### Instructions to follow
Please copy every record below exactly and leave out the pictures.

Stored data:

Start of Block

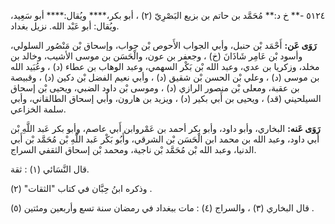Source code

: ٥١٢٤ -** خ د:** مُحَمَّد بن حاتم بن بزيع البَصْرِيّ (٢) ، أبو بكر،**** ويُقال:**** أبو سَعِيد، ويُقال: أبو عَبْد الله. نزيل بغداد.

**رَوَى عَن:** أَحْمَد بْن حنبل، وأبي الجواب الأَحوص بْن جواب، وإسحاق بْن مَنْصُور السلولي، وأسود بْن عَامِر شَاذَانَ (خ) ، وجعفر بن عون، والْحَسَن بن موسى الأشيب، وخالد بن مخلد، وزكريا بن عدي، وعبد الله بْن بَكْر السهمي، وعبد الوهاب بن عطاء (د) ، وعُبَيد الله بن موسى (د) ، وعلي بْن الحسن بْن شقيق (د) ، وأبي نعيم الفضل بْن دكين (د) ، وقبيصة بن عقبة، ومعلى بْن منصور الرازي (د) ، وموسى بْن داود الضبي، ويحيى بْن إسحاق السيلحيني (قد) ، ويحيى بن أَبي بكير (د) ، ويزيد بن هارون، وأبي إسحاق الطالقاني، وأبي سلمة الخزاعي.

**رَوَى عَنه:** البخاري، وأبو داود، وأبو بكر أحمد بن عَمْروابن أَبي عاصم، وأبو بكر عَبد اللَّهِ بْن أَبي داود، وعبد الله بن محمد ابن الْحَسَن بْن الشرقي، وأَبُو بَكْر عَبد اللَّهِ بْن مُحَمَّد بْن أَبي الدنيا، وعبد الله بْن مُحَمَّد بْن ناجية، ومحمد بْن إسحاق الثقفي السراج.

قال النَّسَائي (١) : ثقة.

وذكره ابنُ حِبَّان في كتاب "الثقات" (٢) .

قال البخاري (٣) ، والسراج (٤) : مات ببغداد في رمضان سنة تسع وأربعين ومئتين (٥) .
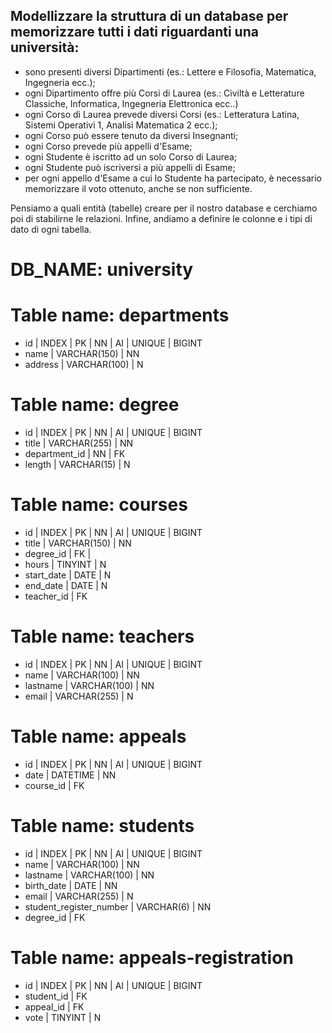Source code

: ## Modellizzare la struttura di un database per memorizzare tutti i dati riguardanti una università:

- sono presenti diversi Dipartimenti (es.: Lettere e Filosofia, Matematica, Ingegneria ecc.);
- ogni Dipartimento offre più Corsi di Laurea (es.: Civiltà e Letterature Classiche, Informatica, Ingegneria Elettronica ecc..)
- ogni Corso di Laurea prevede diversi Corsi (es.: Letteratura Latina, Sistemi Operativi 1, Analisi Matematica 2 ecc.);
- ogni Corso può essere tenuto da diversi Insegnanti;
- ogni Corso prevede più appelli d'Esame;
- ogni Studente è iscritto ad un solo Corso di Laurea;
- ogni Studente può iscriversi a più appelli di Esame;
- per ogni appello d'Esame a cui lo Studente ha partecipato, è necessario memorizzare il voto ottenuto, anche se non sufficiente.


Pensiamo a quali entità (tabelle) creare per il nostro database e cerchiamo poi di stabilirne le relazioni. Infine, andiamo a definire le colonne e i tipi di dato di ogni tabella.

# DB_NAME: university

# Table name: departments
- id | INDEX | PK | NN | AI | UNIQUE | BIGINT
- name | VARCHAR(150) | NN
- address | VARCHAR(100) | N 
  
# Table name: degree 
- id | INDEX | PK | NN | AI | UNIQUE | BIGINT
- title | VARCHAR(255) | NN
- department_id | NN | FK
- length | VARCHAR(15) | N

# Table name: courses
- id | INDEX | PK | NN | AI | UNIQUE | BIGINT
- title | VARCHAR(150) | NN
- degree_id | FK | 
- hours | TINYINT | N
- start_date | DATE | N
- end_date | DATE | N
- teacher_id | FK

# Table name: teachers
- id | INDEX | PK | NN | AI | UNIQUE | BIGINT
- name | VARCHAR(100) | NN
- lastname | VARCHAR(100) | NN
- email | VARCHAR(255) | N

# Table name: appeals
- id | INDEX | PK | NN | AI | UNIQUE | BIGINT
- date | DATETIME | NN
- course_id | FK 

# Table name: students
- id | INDEX | PK | NN | AI | UNIQUE | BIGINT
- name | VARCHAR(100) | NN
- lastname | VARCHAR(100) | NN
- birth_date | DATE | NN 
- email | VARCHAR(255) | N
- student_register_number | VARCHAR(6) | NN 
- degree_id | FK  

# Table name: appeals-registration
- id | INDEX | PK | NN | AI | UNIQUE | BIGINT
- student_id | FK 
- appeal_id | FK 
- vote | TINYINT | N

End of Block

### Completed exercise
Source code

: ٥١٢٤ -** خ د:** مُحَمَّد بن حاتم بن بزيع البَصْرِيّ (٢) ، أبو بكر،**** ويُقال:**** أبو سَعِيد، ويُقال: أبو عَبْد الله. نزيل بغداد.

**رَوَى عَن:** أَحْمَد بْن حنبل، وأبي الجواب الأَحوص بْن جواب، وإسحاق بْن مَنْصُور السلولي، وأسود بْن عَامِر شَاذَانَ (خ) ، وجعفر بن عون، والْحَسَن بن موسى الأشيب، وخالد بن مخلد، وزكريا بن عدي، وعبد الله بْن بَكْر السهمي، وعبد الوهاب بن عطاء (د) ، وعُبَيد الله بن موسى (د) ، وعلي بْن الحسن بْن شقيق (د) ، وأبي نعيم الفضل بْن دكين (د) ، وقبيصة بن عقبة، ومعلى بْن منصور الرازي (د) ، وموسى بْن داود الضبي، ويحيى بْن إسحاق السيلحيني (قد) ، ويحيى بن أَبي بكير (د) ، ويزيد بن هارون، وأبي إسحاق الطالقاني، وأبي سلمة الخزاعي.

**رَوَى عَنه:** البخاري، وأبو داود، وأبو بكر أحمد بن عَمْروابن أَبي عاصم، وأبو بكر عَبد اللَّهِ بْن أَبي داود، وعبد الله بن محمد ابن الْحَسَن بْن الشرقي، وأَبُو بَكْر عَبد اللَّهِ بْن مُحَمَّد بْن أَبي الدنيا، وعبد الله بْن مُحَمَّد بْن ناجية، ومحمد بْن إسحاق الثقفي السراج.

قال النَّسَائي (١) : ثقة.

وذكره ابنُ حِبَّان في كتاب "الثقات" (٢) .

قال البخاري (٣) ، والسراج (٤) : مات ببغداد في رمضان سنة تسع وأربعين ومئتين (٥) .
Source code

: ## Modellizzare la struttura di un database per memorizzare tutti i dati riguardanti una università:

- sono presenti diversi Dipartimenti (es.: Lettere e Filosofia, Matematica, Ingegneria ecc.);
- ogni Dipartimento offre più Corsi di Laurea (es.: Civiltà e Letterature Classiche, Informatica, Ingegneria Elettronica ecc..)
- ogni Corso di Laurea prevede diversi Corsi (es.: Letteratura Latina, Sistemi Operativi 1, Analisi Matematica 2 ecc.);
- ogni Corso può essere tenuto da diversi Insegnanti;
- ogni Corso prevede più appelli d'Esame;
- ogni Studente è iscritto ad un solo Corso di Laurea;
- ogni Studente può iscriversi a più appelli di Esame;
- per ogni appello d'Esame a cui lo Studente ha partecipato, è necessario memorizzare il voto ottenuto, anche se non sufficiente.


Pensiamo a quali entità (tabelle) creare per il nostro database e cerchiamo poi di stabilirne le relazioni. Infine, andiamo a definire le colonne e i tipi di dato di ogni tabella.

# DB_NAME: university

# Table name: departments
- id | INDEX | PK | NN | AI | UNIQUE | BIGINT
- name | VARCHAR(150) | NN
- address | VARCHAR(100) | N 
  
# Table name: degree 
- id | INDEX | PK | NN | AI | UNIQUE | BIGINT
- title | VARCHAR(255) | NN
- department_id | NN | FK
- length | VARCHAR(15) | N

# Table name: courses
- id | INDEX | PK | NN | AI | UNIQUE | BIGINT
- title | VARCHAR(150) | NN
- degree_id | FK | 
- hours | TINYINT | N
- start_date | DATE | N
- end_date | DATE | N
- teacher_id | FK

# Table name: teachers
- id | INDEX | PK | NN | AI | UNIQUE | BIGINT
- name | VARCHAR(100) | NN
- lastname | VARCHAR(100) | NN
- email | VARCHAR(255) | N

# Table name: appeals
- id | INDEX | PK | NN | AI | UNIQUE | BIGINT
- date | DATETIME | NN
- course_id | FK 

# Table name: students
- id | INDEX | PK | NN | AI | UNIQUE | BIGINT
- name | VARCHAR(100) | NN
- lastname | VARCHAR(100) | NN
- birth_date | DATE | NN 
- email | VARCHAR(255) | N
- student_register_number | VARCHAR(6) | NN 
- degree_id | FK  

# Table name: appeals-registration
- id | INDEX | PK | NN | AI | UNIQUE | BIGINT
- student_id | FK 
- appeal_id | FK 
- vote | TINYINT | N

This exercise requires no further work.